**Exercise description:**
Copy each line below in which the string "Codigos" occurs.

**Data section:**
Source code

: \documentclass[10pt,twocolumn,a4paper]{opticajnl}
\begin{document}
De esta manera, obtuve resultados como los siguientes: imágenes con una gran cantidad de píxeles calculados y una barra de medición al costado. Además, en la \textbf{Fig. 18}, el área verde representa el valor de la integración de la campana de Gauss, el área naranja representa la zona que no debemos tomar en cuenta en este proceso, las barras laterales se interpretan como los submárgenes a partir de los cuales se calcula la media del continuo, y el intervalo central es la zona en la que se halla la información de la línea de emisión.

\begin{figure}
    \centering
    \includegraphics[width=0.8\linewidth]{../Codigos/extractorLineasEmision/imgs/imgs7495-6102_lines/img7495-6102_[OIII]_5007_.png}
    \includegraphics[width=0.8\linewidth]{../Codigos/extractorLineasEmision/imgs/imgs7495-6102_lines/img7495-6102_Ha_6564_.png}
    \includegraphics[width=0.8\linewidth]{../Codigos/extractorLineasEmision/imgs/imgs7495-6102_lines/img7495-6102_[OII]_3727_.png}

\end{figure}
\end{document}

--

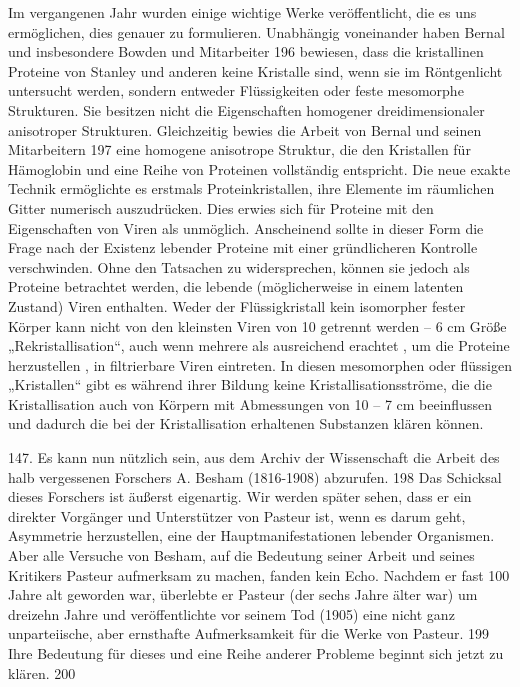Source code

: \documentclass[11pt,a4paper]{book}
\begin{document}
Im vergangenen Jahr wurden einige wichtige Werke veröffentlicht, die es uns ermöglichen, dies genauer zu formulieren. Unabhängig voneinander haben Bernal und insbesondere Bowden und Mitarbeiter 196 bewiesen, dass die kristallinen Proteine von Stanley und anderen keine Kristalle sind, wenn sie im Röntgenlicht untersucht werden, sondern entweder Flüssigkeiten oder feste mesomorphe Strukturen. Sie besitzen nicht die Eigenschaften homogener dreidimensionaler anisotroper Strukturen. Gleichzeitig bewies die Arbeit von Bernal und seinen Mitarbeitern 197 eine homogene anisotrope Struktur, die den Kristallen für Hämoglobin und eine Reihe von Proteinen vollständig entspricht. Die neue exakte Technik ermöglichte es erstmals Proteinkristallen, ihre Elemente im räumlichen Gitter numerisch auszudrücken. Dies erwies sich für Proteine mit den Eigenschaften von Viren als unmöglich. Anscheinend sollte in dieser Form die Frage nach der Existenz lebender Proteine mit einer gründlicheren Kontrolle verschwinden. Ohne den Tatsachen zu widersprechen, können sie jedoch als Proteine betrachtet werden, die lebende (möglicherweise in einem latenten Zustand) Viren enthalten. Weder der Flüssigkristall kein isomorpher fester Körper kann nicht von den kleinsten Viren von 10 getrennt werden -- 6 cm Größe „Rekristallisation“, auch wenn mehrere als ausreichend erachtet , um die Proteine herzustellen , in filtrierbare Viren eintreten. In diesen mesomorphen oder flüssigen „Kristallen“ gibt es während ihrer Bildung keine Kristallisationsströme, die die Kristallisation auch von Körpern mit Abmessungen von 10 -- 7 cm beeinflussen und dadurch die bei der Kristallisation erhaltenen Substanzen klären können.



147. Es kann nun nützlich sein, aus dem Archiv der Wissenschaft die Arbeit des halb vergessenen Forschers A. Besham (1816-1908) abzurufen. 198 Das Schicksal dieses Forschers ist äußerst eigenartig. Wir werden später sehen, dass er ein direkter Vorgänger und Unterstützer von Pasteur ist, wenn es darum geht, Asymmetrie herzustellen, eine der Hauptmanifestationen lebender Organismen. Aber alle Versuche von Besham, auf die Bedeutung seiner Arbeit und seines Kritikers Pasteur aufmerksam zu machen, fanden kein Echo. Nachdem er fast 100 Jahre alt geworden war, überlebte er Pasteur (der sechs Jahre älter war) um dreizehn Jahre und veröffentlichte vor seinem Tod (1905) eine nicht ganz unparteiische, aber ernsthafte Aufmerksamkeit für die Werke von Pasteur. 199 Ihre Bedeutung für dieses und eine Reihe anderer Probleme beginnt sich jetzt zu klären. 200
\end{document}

**Written answer:**
    \includegraphics[width=0.8\linewidth]{../Codigos/extractorLineasEmision/imgs/imgs7495-6102_lines/img7495-6102_[OIII]_5007_.png}
    \includegraphics[width=0.8\linewidth]{../Codigos/extractorLineasEmision/imgs/imgs7495-6102_lines/img7495-6102_Ha_6564_.png}
    \includegraphics[width=0.8\linewidth]{../Codigos/extractorLineasEmision/imgs/imgs7495-6102_lines/img7495-6102_[OII]_3727_.png}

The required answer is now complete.